With the enduring strength of the employment market a key consideration of the Bank of England (BoE), Tuesday’s data released from the Office for National Statistics (ONS) should make for particularly interesting reading. Coming in three parts, we will have the chance to firstly examine the change in the number of people claiming unemployment related benefits during the previous month, the change in the average hourly earnings level over the last quarter and the overall unemployment level. All three should give us a comprehensive view of the state of the labour market here in the UK and could well have a large impact on the BoE’s thinking when considering future rate policy.

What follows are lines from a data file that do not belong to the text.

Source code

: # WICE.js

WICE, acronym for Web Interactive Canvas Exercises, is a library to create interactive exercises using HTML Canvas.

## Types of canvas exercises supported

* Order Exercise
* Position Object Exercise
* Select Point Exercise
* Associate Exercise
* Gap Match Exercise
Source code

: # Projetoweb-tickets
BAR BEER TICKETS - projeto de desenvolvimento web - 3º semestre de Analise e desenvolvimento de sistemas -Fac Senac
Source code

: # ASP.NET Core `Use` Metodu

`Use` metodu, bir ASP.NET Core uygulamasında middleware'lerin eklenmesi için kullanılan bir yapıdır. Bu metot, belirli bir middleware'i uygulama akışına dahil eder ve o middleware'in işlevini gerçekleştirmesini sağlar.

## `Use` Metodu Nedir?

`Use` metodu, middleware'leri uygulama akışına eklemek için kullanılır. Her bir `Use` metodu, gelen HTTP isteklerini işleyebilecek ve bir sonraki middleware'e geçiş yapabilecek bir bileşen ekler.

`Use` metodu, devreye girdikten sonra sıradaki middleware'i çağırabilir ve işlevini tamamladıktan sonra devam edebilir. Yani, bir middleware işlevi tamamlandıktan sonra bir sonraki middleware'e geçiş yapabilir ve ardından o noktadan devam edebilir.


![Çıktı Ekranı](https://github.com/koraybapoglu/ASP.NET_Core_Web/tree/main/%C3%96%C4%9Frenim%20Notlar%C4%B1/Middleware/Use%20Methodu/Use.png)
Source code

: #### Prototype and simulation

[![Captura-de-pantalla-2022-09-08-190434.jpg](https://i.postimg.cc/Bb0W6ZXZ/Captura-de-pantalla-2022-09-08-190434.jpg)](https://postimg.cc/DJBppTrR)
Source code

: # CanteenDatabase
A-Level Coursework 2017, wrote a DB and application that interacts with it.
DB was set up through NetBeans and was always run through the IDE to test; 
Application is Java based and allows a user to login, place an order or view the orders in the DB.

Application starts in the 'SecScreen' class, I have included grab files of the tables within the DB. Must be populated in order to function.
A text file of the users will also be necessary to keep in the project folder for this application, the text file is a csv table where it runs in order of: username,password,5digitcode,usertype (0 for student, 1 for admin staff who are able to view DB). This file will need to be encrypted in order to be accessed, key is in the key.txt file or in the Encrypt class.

Later in the day comes US inflation figures in the form of Consumer Price Index (CPI) readings. Much like here in the UK, the chances of another rate rise remains in the balance for Americans, with a stronger or weaker figure contributing vastly to how the Federal Reserve will wish to proceed with future rate hikes. The inflation report will come in two parts, Headline CPI and Core CPI. Headline includes more volatile sectors such as energy and food, whilst core strips these areas out, giving us a truer reflection of where price rises are headed in the world’s largest economy.
In what could become an inflation themed week for investors, the UK will release its own equivalent data on Wednesday. With the BoE Governor and Chief Economist giving mixed signals as to when they may look to cut rates next year, next week’s data could prove crucial in allowing markets to make their own minds up.
With investors perhaps not buying the narrative of what various UK And US central bankers are saying when it comes to whether they will hold or hike rates further by the end of the year, it is time to see what they are buying, as retail sales figures are announced later in the week, for both sides of the pond. Detailing the change in the total value of sales at the retail level, the data is useful in that it acts as the primary gauge of consumer spending, which accounts for most overall economic activity.
The information in this blog or any response to comments should not be regarded as financial advice. If you are unsure of any of the terminology used, you should seek financial advice. Remember that the value of investments can go down as well as up, and could be worth less than what was paid in. The information is based on our understanding as at 10 November 2023.